Visualizing the Derivative of a Surface Parametrization Suppose we have a differentiable function

from a region in R2 to R3. We’ve seen that its partial derivatives fit conveniently in

a three-by-two matrix. But what does this matrix represent? To explore this question, let’s look at

an example. Here’s a parametrization of a torus sitting in space. This is a function,

f, from a square to R3. You feed it two numbers, s and t, both at least zero and at most two

pi, and it spits out a point on the torus. The x coordinate of this point is given by

two plus cosine s, times cosine t. The y coordinate is two plus cosine s, times sine t, and the

z coordinate is given by sine s. This might look like a jumble of symbols,

but let’s think a bit about what this parametrization is doing to the square. First, let’s look

at what it’s doing to the horizontal line s=0. If we set s equal to zero then the function

becomes: 3 times the cosine of t, 3 times the sine of t, zero. As t varies from 0 to

two pi, this traces out a circle of radius 3 in the xy plane. This is the big circle

curving around the torus, as far from the hole as possible. What if we look at a different horizontal

line instead, like s equals pi over two, for example? When we set s equal to pi over two

the function becomes: 2 times the cosine of t, 2 times the sine of t, one. Now as t varies

this traces out a circle of radius two in the plane z equals one, hovering one unit

above the xy plane. In fact, this parametrization turns all horizontal

lines into horizontal circles, parallel to the xy plane, running around the hole in the

torus. Now let’s look at a vertical line instead.

If we set t equal to zero the function becomes: Two plus cosine s, zero, sine s. This is a

circle in the xz plane, with radius 1, centered at the point (2,0,0). This circle curves through

the hole in the torus. In fact, our parametrization turns all vertical lines into vertical circles,

running through the torus’ hole. If you had a square made out of really squishy

rubber, you could think of this function as a set of instructions for stretching and squashing

the square, gluing its edges together to make a torus, and then placing the torus in space. Now let’s look at the derivative of this

function. First we treat s as a constant and t as a variable to find the derivative with

respect to t. We get that dx/dt is negative the quantity two plus cosine s, times sine

t. dy/dt is the quantity two plus cosine s, times cosine t. And dz/dt is zero. Next we take the partial derivatives with

respect to s. dx/ds is negative sine s cosine t, dy/ds is negative sine s sine t, and dz/ds

is cosine of s. Now we have a three by two matrix, full of

partial derivatives. And we can ask again: What does this all mean? Well, we know that matrices represent linear

transformations. If we pick values for s and t and plug them in we’ll get a matrix full

of numbers, representing a linear transformation that turns vectors in the plane into vectors

in space. For example, if we set s and t both equal

to zero, this matrix becomes: Zero three zero, zero zero one. So what does this particular

linear transformation do? If we feed it the vector one zero, pointing to the right on

the t axis, we’ll get the vector zero three zero in space. And if we feed it the vector

zero one, pointing upwards on the s axis, we’ll get the vector zero zero one. We could picture both of these vectors based

at the origin in R3, like we usually do. But we could also imagine them based somewhere

else — like at the point f(0,0), for example. This is the point three zero zero in space,

it’s where the parametrization sends the lower left corner of our square. And notice

that these vectors both fit neatly on our torus now, both of them tangent to it. We can do this for any point in the square.

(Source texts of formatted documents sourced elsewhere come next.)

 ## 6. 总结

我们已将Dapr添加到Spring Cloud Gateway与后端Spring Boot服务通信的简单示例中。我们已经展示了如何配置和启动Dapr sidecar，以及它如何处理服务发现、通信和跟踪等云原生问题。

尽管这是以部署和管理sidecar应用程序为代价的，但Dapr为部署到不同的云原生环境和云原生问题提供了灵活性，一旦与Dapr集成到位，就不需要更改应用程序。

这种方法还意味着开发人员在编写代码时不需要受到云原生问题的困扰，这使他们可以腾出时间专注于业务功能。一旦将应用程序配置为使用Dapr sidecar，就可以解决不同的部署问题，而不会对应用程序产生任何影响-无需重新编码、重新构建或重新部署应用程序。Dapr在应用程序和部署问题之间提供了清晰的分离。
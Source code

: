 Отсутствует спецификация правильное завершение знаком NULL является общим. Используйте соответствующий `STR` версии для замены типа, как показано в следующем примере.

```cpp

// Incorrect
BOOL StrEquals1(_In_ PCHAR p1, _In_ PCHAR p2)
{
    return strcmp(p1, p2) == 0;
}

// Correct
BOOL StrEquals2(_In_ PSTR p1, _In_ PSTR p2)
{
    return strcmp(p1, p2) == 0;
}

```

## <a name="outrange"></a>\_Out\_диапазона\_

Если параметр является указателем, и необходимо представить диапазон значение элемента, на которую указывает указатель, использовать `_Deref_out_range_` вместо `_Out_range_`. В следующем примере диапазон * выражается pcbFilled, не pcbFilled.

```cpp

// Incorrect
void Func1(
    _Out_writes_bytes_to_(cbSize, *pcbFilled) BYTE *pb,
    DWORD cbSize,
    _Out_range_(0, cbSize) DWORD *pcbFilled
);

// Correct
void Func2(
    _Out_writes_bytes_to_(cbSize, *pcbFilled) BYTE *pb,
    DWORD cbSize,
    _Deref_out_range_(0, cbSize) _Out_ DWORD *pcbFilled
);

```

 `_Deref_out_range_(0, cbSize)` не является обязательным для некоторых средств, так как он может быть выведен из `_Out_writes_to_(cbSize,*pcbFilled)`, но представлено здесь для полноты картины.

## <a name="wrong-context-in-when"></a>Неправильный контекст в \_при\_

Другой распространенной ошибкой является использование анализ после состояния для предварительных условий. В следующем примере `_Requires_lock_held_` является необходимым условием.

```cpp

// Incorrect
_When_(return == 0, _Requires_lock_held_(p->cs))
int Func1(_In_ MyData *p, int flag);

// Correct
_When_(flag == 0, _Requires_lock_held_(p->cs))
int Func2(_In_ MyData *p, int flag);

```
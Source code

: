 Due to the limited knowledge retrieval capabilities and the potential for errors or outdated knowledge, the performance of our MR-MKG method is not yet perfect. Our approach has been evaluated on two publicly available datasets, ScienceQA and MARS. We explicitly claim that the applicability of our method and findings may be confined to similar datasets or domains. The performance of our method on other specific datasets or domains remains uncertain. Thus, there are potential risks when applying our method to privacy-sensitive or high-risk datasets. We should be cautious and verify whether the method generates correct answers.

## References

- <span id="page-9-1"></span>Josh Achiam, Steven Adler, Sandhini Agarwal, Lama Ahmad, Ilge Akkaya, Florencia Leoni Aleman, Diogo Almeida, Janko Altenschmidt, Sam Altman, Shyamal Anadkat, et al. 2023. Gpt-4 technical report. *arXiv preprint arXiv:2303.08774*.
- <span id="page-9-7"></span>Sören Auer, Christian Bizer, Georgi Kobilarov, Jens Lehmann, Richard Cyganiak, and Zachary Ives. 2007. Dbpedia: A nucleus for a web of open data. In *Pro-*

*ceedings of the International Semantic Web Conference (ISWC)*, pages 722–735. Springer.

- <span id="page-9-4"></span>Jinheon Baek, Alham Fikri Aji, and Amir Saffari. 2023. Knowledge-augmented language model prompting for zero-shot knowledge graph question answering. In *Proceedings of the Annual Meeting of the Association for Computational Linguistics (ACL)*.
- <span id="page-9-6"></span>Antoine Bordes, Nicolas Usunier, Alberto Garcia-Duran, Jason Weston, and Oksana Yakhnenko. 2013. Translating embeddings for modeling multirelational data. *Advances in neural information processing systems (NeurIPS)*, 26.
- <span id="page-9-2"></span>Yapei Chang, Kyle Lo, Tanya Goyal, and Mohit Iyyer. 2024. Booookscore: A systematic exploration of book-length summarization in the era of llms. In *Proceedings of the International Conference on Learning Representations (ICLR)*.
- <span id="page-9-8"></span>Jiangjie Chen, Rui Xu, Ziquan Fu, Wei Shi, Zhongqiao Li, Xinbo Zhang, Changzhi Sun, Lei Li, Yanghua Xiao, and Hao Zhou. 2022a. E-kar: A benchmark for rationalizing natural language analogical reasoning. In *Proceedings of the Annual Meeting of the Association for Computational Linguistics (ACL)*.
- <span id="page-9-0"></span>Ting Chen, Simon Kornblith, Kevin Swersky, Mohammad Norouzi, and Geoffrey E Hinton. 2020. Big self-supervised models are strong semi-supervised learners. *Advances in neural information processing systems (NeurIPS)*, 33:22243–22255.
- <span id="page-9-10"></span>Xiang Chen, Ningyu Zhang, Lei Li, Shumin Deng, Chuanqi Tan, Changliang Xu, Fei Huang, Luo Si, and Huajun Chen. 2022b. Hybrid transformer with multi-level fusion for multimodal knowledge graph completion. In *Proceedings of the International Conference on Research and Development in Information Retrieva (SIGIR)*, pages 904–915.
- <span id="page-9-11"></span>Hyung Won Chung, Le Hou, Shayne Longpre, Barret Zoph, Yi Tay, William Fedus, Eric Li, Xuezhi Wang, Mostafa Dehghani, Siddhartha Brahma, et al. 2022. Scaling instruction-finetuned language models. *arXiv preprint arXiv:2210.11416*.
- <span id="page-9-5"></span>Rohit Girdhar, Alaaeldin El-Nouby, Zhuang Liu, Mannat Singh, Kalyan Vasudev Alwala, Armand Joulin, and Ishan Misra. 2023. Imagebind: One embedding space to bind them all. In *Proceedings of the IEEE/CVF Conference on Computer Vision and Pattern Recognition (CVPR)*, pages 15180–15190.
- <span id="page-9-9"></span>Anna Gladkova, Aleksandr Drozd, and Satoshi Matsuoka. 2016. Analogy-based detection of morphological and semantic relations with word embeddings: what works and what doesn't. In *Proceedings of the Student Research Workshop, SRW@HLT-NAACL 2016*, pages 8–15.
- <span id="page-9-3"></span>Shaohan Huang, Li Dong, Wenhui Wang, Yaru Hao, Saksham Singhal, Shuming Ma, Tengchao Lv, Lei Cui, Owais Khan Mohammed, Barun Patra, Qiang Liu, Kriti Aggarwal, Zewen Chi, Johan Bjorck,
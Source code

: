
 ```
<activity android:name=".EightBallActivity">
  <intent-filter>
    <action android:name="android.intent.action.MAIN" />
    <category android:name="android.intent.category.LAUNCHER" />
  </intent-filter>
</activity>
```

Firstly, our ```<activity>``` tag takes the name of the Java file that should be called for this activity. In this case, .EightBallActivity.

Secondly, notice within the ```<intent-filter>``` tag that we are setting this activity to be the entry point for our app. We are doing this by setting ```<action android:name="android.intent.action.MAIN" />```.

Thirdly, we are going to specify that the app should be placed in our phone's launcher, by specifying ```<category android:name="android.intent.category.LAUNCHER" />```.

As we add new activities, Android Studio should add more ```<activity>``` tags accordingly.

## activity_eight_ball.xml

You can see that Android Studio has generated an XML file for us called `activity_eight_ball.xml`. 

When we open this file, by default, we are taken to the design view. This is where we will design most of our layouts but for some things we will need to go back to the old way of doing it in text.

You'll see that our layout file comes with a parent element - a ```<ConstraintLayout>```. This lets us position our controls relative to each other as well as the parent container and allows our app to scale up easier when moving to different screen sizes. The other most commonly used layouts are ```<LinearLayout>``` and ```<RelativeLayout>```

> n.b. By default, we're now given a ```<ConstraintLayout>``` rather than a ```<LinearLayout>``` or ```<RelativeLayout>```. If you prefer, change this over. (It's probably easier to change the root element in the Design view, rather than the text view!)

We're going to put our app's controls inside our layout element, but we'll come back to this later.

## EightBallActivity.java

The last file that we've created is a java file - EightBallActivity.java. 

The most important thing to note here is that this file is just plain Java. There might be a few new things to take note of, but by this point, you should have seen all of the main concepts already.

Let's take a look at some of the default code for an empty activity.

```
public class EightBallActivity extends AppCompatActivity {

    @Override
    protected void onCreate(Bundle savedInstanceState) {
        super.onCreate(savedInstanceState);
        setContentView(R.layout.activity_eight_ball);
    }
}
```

If we pick a point in the square, call it (a,b), we get one parametrized path in space

by setting s equal to b. This path traces out the horizontal circle which passes through

f(a,b). When we differentiate f with respect to s, and then plug in a and b for s and t,

we get the velocity vector of this path, right as it passes through the point in question. If we instead let s vary and set t equal to

a, we get a different parametrized path, this time tracing out the vertical circle that

passes through f(a,b). And when we differentiate f with respect to t and then plug in a and

b, we get the velocity vector for this second path as it passes through our point. So, when we take our derivative matrix and

plug in a and b, we get a linear transformation. We can think of this linear transformation

as taking vectors in the plane, based at (a,b), and turning them into tangent vectors on the

torus, based at the point f(a,b). Here’s one way to think about it. Suppose

you have a particle moving around in your square, along a differentiable path. We can

imagine another particle moving around on the torus, simultaneously, following an analogous

path: So when one particle is at a point p, the other particle is at the point f(p). At any given moment these particles both have

velocity vectors — one in the plane, the other in space, tangent to the torus. What’s

the relationship between these two vectors? The matrix of derivatives at the relevant

point gives us exactly that relationship. If you feed this matrix the velocity vector

in the plane, you always get the velocity vector in space. The matrix tells you what

the parametrization does to vectors based at points in the domain. It might stretch

them, or squash them, or point them in one direction or another as it places them on

the torus. But in general, if you want to know what a parametrization is doing to a

certain vector, just ask the matrix of derivatives.